PROMPT:
Below are records; transcribe each one exactly.

(Stored entries)
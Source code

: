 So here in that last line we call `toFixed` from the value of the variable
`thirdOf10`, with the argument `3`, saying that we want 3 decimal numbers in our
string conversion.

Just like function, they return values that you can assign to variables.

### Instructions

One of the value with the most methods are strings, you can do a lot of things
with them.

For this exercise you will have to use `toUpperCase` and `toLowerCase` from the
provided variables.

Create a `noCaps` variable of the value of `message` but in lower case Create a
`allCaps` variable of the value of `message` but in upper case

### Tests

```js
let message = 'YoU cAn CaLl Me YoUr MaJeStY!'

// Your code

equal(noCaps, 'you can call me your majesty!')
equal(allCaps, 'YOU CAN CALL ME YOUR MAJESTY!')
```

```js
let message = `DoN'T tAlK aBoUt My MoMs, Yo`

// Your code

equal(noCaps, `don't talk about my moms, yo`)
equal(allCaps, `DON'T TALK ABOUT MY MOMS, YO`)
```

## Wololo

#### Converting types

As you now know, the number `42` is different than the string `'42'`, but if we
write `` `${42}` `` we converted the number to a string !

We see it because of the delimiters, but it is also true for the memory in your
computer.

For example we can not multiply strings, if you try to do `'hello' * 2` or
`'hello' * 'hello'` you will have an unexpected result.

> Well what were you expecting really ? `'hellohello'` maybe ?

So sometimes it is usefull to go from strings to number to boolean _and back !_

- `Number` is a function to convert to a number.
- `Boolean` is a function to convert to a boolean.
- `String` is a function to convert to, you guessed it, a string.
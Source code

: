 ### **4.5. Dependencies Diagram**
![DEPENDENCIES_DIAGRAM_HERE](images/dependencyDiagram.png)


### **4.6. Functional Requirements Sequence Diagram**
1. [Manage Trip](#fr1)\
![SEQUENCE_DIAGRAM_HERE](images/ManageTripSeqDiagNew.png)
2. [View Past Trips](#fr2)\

RESPONSE:
Source code

: So here in that last line we call `toFixed` from the value of the variable
`thirdOf10`, with the argument `3`, saying that we want 3 decimal numbers in our
string conversion.

Just like function, they return values that you can assign to variables.

### Instructions

One of the value with the most methods are strings, you can do a lot of things
with them.

For this exercise you will have to use `toUpperCase` and `toLowerCase` from the
provided variables.

Create a `noCaps` variable of the value of `message` but in lower case Create a
`allCaps` variable of the value of `message` but in upper case

### Tests

```js
let message = 'YoU cAn CaLl Me YoUr MaJeStY!'

// Your code

equal(noCaps, 'you can call me your majesty!')
equal(allCaps, 'YOU CAN CALL ME YOUR MAJESTY!')
```

```js
let message = `DoN'T tAlK aBoUt My MoMs, Yo`

// Your code

equal(noCaps, `don't talk about my moms, yo`)
equal(allCaps, `DON'T TALK ABOUT MY MOMS, YO`)
```

## Wololo

#### Converting types

As you now know, the number `42` is different than the string `'42'`, but if we
write `` `${42}` `` we converted the number to a string !

We see it because of the delimiters, but it is also true for the memory in your
computer.

For example we can not multiply strings, if you try to do `'hello' * 2` or
`'hello' * 'hello'` you will have an unexpected result.

> Well what were you expecting really ? `'hellohello'` maybe ?

So sometimes it is usefull to go from strings to number to boolean _and back !_

- `Number` is a function to convert to a number.
- `Boolean` is a function to convert to a boolean.
- `String` is a function to convert to, you guessed it, a string.
Source code

: ### **4.5. Dependencies Diagram**
![DEPENDENCIES_DIAGRAM_HERE](images/dependencyDiagram.png)


### **4.6. Functional Requirements Sequence Diagram**
1. [Manage Trip](#fr1)\
![SEQUENCE_DIAGRAM_HERE](images/ManageTripSeqDiagNew.png)
2. [View Past Trips](#fr2)\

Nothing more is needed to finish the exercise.